=== Begin Enclosure ===
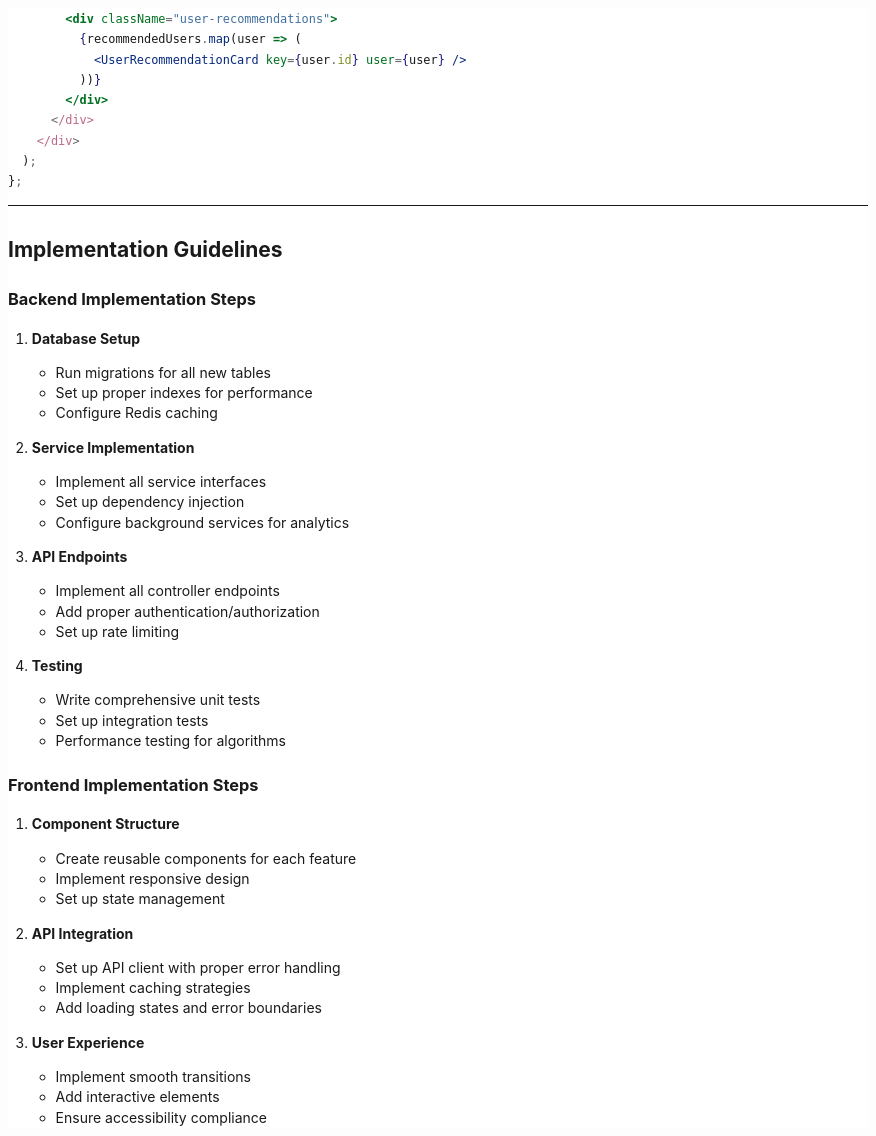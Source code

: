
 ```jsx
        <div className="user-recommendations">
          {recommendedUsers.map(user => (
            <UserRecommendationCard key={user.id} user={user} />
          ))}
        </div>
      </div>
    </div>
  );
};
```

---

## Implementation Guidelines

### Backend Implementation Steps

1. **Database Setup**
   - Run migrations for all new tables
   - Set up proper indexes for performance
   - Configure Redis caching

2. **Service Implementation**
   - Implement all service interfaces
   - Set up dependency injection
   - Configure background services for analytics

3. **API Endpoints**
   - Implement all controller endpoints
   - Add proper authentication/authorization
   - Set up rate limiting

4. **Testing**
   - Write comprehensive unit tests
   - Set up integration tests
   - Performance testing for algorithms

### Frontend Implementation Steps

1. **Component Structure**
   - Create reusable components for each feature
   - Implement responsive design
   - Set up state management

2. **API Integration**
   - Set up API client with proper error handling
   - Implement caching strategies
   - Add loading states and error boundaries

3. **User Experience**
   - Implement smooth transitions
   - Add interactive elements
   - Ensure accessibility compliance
=== End Enclosure ===
=== Begin Enclosure ===
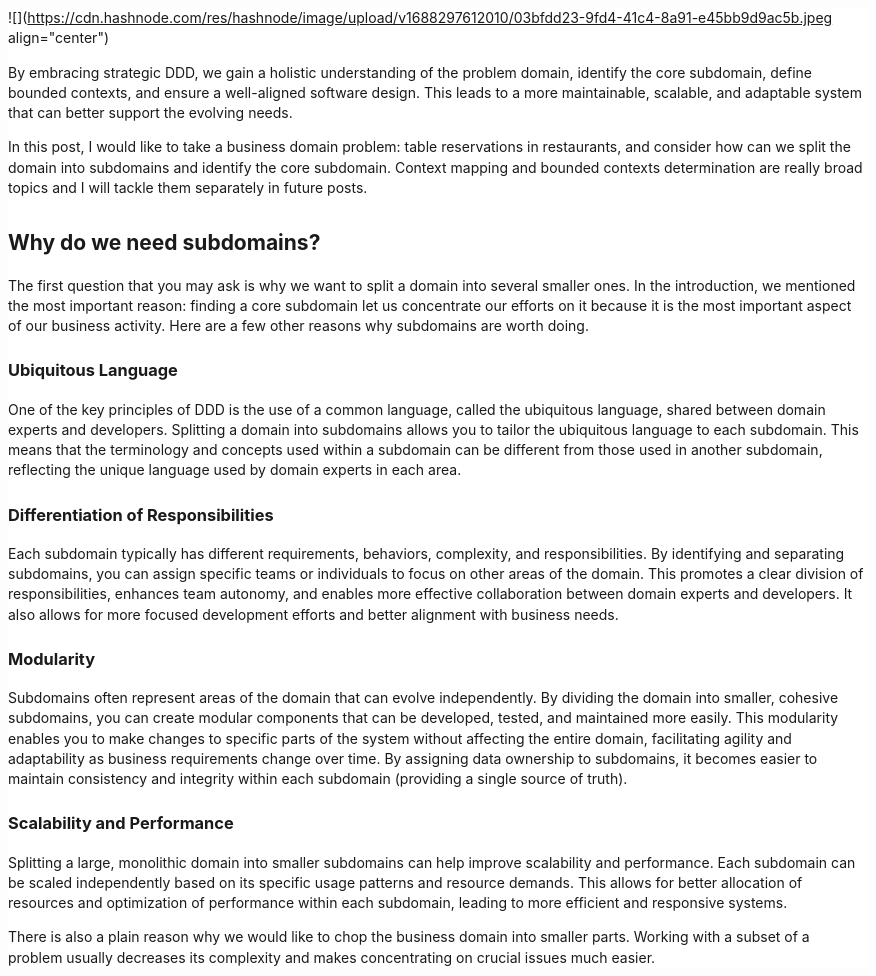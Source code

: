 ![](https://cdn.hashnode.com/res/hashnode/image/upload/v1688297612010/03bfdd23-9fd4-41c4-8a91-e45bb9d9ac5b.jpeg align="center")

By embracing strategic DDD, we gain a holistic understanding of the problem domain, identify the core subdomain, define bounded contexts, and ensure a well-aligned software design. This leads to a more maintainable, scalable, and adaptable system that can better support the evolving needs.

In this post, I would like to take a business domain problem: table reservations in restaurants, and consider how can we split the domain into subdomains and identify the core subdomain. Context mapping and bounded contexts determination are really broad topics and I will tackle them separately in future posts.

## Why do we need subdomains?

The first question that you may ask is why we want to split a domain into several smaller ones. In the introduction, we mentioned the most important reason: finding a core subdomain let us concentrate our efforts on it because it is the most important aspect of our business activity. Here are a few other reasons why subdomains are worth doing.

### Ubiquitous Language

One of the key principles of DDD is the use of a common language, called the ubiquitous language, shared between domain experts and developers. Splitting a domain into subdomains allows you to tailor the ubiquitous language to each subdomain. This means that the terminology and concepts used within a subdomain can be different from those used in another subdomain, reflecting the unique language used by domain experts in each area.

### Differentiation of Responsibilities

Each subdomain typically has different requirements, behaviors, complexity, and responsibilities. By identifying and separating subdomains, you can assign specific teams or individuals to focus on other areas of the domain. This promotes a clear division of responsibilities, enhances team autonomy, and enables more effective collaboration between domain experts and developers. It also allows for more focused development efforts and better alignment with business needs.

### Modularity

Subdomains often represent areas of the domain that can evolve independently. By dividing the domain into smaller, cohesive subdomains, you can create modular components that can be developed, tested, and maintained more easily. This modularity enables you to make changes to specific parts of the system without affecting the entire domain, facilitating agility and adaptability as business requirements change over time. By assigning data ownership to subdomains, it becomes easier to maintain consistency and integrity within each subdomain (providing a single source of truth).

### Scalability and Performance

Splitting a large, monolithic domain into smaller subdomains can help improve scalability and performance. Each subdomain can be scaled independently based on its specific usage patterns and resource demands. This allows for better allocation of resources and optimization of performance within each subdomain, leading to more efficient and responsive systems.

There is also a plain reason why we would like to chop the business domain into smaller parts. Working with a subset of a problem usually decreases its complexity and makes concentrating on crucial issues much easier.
=== End Enclosure ===
=== Begin Enclosure ===
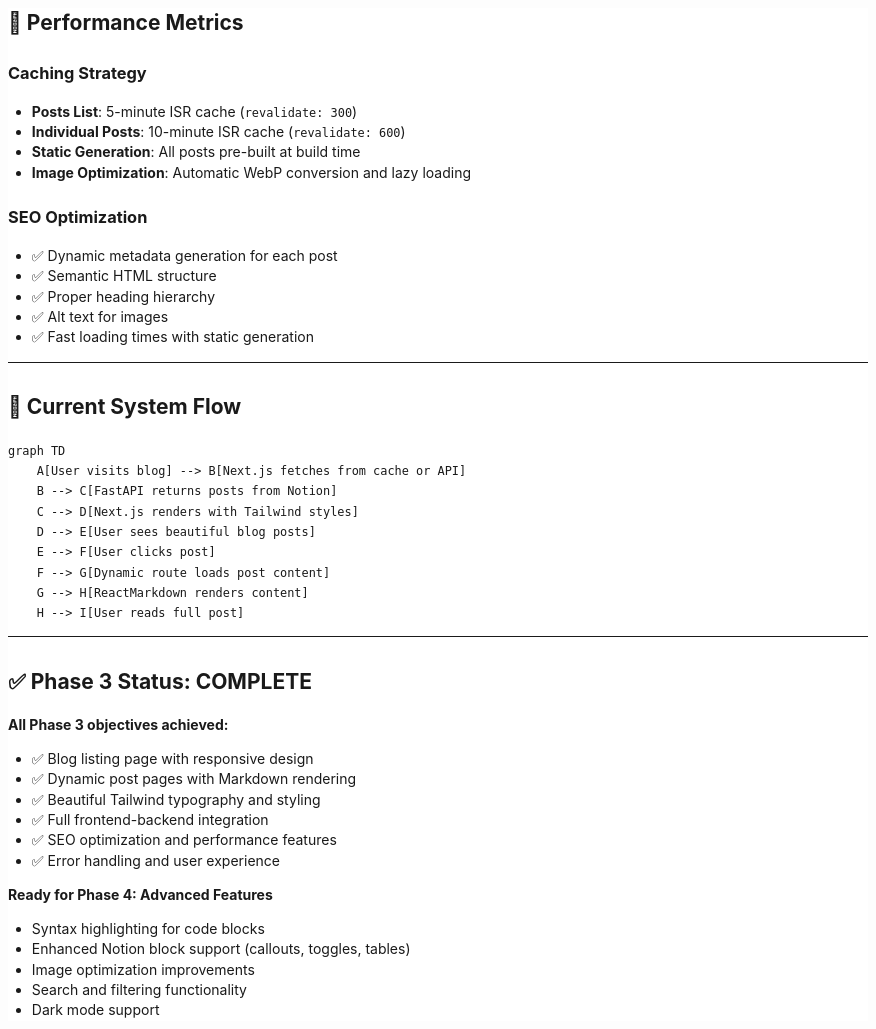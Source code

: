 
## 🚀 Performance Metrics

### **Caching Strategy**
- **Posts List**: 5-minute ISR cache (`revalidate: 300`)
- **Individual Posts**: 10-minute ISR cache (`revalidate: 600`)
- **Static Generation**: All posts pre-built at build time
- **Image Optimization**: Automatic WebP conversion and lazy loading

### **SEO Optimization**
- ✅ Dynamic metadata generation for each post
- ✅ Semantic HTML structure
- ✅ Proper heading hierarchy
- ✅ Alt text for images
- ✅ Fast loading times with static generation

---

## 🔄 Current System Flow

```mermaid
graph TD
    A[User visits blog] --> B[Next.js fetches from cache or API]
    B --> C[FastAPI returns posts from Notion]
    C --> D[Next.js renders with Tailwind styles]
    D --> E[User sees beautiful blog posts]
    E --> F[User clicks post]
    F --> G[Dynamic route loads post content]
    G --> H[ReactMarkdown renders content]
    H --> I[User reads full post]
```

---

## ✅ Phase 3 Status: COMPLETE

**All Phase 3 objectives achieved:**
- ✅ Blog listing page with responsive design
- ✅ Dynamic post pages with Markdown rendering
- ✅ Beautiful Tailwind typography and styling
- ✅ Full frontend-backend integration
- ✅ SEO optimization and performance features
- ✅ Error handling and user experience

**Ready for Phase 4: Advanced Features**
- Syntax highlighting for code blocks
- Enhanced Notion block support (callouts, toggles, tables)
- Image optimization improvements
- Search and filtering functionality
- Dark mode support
=== End Enclosure ===
Going through the data above, count each line that contains "support" and give only that figure.

3